Every record here should be printed again exactly.

··········

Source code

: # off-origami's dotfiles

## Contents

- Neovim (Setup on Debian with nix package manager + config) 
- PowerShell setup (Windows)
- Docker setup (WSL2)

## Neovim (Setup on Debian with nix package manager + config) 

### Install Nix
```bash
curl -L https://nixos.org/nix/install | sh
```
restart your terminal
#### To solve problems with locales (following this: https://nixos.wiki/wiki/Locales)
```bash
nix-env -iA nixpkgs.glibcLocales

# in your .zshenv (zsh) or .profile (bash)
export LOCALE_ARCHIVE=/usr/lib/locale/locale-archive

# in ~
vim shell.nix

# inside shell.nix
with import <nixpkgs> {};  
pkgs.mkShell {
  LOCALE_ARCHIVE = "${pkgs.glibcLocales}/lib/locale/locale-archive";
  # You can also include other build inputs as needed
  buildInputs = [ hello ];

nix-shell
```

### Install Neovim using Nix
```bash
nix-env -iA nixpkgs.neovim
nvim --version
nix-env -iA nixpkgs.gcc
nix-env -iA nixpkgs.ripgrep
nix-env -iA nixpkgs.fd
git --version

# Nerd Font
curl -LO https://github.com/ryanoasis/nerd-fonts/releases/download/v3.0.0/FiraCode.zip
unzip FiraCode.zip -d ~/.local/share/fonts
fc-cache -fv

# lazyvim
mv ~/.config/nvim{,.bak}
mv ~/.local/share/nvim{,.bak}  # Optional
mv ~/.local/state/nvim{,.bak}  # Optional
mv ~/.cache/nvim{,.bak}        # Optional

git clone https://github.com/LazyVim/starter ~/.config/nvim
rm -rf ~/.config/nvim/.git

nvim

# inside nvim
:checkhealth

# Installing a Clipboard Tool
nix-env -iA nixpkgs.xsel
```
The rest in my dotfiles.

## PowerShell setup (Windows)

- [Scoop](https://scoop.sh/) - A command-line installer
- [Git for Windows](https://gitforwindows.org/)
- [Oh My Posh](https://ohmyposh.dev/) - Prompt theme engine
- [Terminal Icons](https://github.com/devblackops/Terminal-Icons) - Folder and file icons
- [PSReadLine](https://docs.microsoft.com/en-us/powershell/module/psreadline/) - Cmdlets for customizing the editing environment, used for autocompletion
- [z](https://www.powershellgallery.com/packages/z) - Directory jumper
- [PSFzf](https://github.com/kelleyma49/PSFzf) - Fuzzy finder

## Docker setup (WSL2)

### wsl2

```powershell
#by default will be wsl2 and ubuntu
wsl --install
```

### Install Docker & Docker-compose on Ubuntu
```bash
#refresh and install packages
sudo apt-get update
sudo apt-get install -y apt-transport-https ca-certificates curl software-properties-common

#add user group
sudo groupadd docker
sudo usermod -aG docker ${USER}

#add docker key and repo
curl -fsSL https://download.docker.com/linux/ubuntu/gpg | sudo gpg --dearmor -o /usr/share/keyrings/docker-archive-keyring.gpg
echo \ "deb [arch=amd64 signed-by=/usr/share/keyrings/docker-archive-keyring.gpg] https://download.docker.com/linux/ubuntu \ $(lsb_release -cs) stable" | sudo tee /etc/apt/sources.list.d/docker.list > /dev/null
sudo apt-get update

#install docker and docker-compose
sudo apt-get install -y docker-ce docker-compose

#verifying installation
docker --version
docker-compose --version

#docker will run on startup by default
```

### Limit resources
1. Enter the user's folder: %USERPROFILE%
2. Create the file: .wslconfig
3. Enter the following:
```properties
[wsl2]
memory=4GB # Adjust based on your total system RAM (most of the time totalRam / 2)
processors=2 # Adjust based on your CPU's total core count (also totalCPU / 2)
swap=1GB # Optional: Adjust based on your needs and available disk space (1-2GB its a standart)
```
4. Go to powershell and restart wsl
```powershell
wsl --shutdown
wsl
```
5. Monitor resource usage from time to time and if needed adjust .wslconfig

··········

__RESULT OF THE EXERCISE__.
Source code

: # off-origami's dotfiles

## Contents

- Neovim (Setup on Debian with nix package manager + config) 
- PowerShell setup (Windows)
- Docker setup (WSL2)

## Neovim (Setup on Debian with nix package manager + config) 

### Install Nix
```bash
curl -L https://nixos.org/nix/install | sh
```
restart your terminal
#### To solve problems with locales (following this: https://nixos.wiki/wiki/Locales)
```bash
nix-env -iA nixpkgs.glibcLocales

# in your .zshenv (zsh) or .profile (bash)
export LOCALE_ARCHIVE=/usr/lib/locale/locale-archive

# in ~
vim shell.nix

# inside shell.nix
with import <nixpkgs> {};  
pkgs.mkShell {
  LOCALE_ARCHIVE = "${pkgs.glibcLocales}/lib/locale/locale-archive";
  # You can also include other build inputs as needed
  buildInputs = [ hello ];

nix-shell
```

### Install Neovim using Nix
```bash
nix-env -iA nixpkgs.neovim
nvim --version
nix-env -iA nixpkgs.gcc
nix-env -iA nixpkgs.ripgrep
nix-env -iA nixpkgs.fd
git --version

# Nerd Font
curl -LO https://github.com/ryanoasis/nerd-fonts/releases/download/v3.0.0/FiraCode.zip
unzip FiraCode.zip -d ~/.local/share/fonts
fc-cache -fv

# lazyvim
mv ~/.config/nvim{,.bak}
mv ~/.local/share/nvim{,.bak}  # Optional
mv ~/.local/state/nvim{,.bak}  # Optional
mv ~/.cache/nvim{,.bak}        # Optional

git clone https://github.com/LazyVim/starter ~/.config/nvim
rm -rf ~/.config/nvim/.git

nvim

# inside nvim
:checkhealth

# Installing a Clipboard Tool
nix-env -iA nixpkgs.xsel
```
The rest in my dotfiles.

## PowerShell setup (Windows)

- [Scoop](https://scoop.sh/) - A command-line installer
- [Git for Windows](https://gitforwindows.org/)
- [Oh My Posh](https://ohmyposh.dev/) - Prompt theme engine
- [Terminal Icons](https://github.com/devblackops/Terminal-Icons) - Folder and file icons
- [PSReadLine](https://docs.microsoft.com/en-us/powershell/module/psreadline/) - Cmdlets for customizing the editing environment, used for autocompletion
- [z](https://www.powershellgallery.com/packages/z) - Directory jumper
- [PSFzf](https://github.com/kelleyma49/PSFzf) - Fuzzy finder

## Docker setup (WSL2)

### wsl2

```powershell
#by default will be wsl2 and ubuntu
wsl --install
```

### Install Docker & Docker-compose on Ubuntu
```bash
#refresh and install packages
sudo apt-get update
sudo apt-get install -y apt-transport-https ca-certificates curl software-properties-common

#add user group
sudo groupadd docker
sudo usermod -aG docker ${USER}

#add docker key and repo
curl -fsSL https://download.docker.com/linux/ubuntu/gpg | sudo gpg --dearmor -o /usr/share/keyrings/docker-archive-keyring.gpg
echo \ "deb [arch=amd64 signed-by=/usr/share/keyrings/docker-archive-keyring.gpg] https://download.docker.com/linux/ubuntu \ $(lsb_release -cs) stable" | sudo tee /etc/apt/sources.list.d/docker.list > /dev/null
sudo apt-get update

#install docker and docker-compose
sudo apt-get install -y docker-ce docker-compose

#verifying installation
docker --version
docker-compose --version

#docker will run on startup by default
```

### Limit resources
1. Enter the user's folder: %USERPROFILE%
2. Create the file: .wslconfig
3. Enter the following:
```properties
[wsl2]
memory=4GB # Adjust based on your total system RAM (most of the time totalRam / 2)
processors=2 # Adjust based on your CPU's total core count (also totalCPU / 2)
swap=1GB # Optional: Adjust based on your needs and available disk space (1-2GB its a standart)
```
4. Go to powershell and restart wsl
```powershell
wsl --shutdown
wsl
```
5. Monitor resource usage from time to time and if needed adjust .wslconfig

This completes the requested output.